(MATERIAL TO PROCESS)

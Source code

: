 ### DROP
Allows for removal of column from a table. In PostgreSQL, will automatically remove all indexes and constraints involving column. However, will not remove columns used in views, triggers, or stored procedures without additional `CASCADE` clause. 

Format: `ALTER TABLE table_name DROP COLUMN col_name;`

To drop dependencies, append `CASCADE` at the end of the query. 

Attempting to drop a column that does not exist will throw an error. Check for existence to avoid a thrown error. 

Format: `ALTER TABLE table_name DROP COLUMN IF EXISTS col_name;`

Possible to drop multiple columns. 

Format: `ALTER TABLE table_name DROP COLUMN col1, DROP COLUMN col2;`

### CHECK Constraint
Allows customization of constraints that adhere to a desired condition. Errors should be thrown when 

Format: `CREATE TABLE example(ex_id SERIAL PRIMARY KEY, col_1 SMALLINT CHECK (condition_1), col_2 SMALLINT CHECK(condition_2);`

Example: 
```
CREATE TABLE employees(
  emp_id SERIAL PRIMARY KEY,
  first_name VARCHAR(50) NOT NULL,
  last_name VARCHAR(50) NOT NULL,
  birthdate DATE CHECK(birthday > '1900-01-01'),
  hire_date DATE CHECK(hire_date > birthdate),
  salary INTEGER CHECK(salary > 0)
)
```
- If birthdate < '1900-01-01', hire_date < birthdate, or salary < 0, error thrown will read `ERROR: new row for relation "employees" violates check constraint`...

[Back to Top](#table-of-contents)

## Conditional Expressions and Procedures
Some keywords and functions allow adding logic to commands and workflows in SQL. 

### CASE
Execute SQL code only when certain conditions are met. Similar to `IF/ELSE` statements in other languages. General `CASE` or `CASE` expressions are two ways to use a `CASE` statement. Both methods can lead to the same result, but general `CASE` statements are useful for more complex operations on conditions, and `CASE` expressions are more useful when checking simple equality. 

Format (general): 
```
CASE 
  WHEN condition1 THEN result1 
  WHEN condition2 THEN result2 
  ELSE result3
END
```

(End MATERIAL TO PROCESS)

EXERCISE DESCRIPTION: Once you have read the records above, write them all out exactly.

RESPONSE BOX:
Source code

: ### DROP
Allows for removal of column from a table. In PostgreSQL, will automatically remove all indexes and constraints involving column. However, will not remove columns used in views, triggers, or stored procedures without additional `CASCADE` clause. 

Format: `ALTER TABLE table_name DROP COLUMN col_name;`

To drop dependencies, append `CASCADE` at the end of the query. 

Attempting to drop a column that does not exist will throw an error. Check for existence to avoid a thrown error. 

Format: `ALTER TABLE table_name DROP COLUMN IF EXISTS col_name;`

Possible to drop multiple columns. 

Format: `ALTER TABLE table_name DROP COLUMN col1, DROP COLUMN col2;`

### CHECK Constraint
Allows customization of constraints that adhere to a desired condition. Errors should be thrown when 

Format: `CREATE TABLE example(ex_id SERIAL PRIMARY KEY, col_1 SMALLINT CHECK (condition_1), col_2 SMALLINT CHECK(condition_2);`

Example: 
```
CREATE TABLE employees(
  emp_id SERIAL PRIMARY KEY,
  first_name VARCHAR(50) NOT NULL,
  last_name VARCHAR(50) NOT NULL,
  birthdate DATE CHECK(birthday > '1900-01-01'),
  hire_date DATE CHECK(hire_date > birthdate),
  salary INTEGER CHECK(salary > 0)
)
```
- If birthdate < '1900-01-01', hire_date < birthdate, or salary < 0, error thrown will read `ERROR: new row for relation "employees" violates check constraint`...

[Back to Top](#table-of-contents)

## Conditional Expressions and Procedures
Some keywords and functions allow adding logic to commands and workflows in SQL. 

### CASE
Execute SQL code only when certain conditions are met. Similar to `IF/ELSE` statements in other languages. General `CASE` or `CASE` expressions are two ways to use a `CASE` statement. Both methods can lead to the same result, but general `CASE` statements are useful for more complex operations on conditions, and `CASE` expressions are more useful when checking simple equality. 

Format (general): 
```
CASE 
  WHEN condition1 THEN result1 
  WHEN condition2 THEN result2 
  ELSE result3
END
```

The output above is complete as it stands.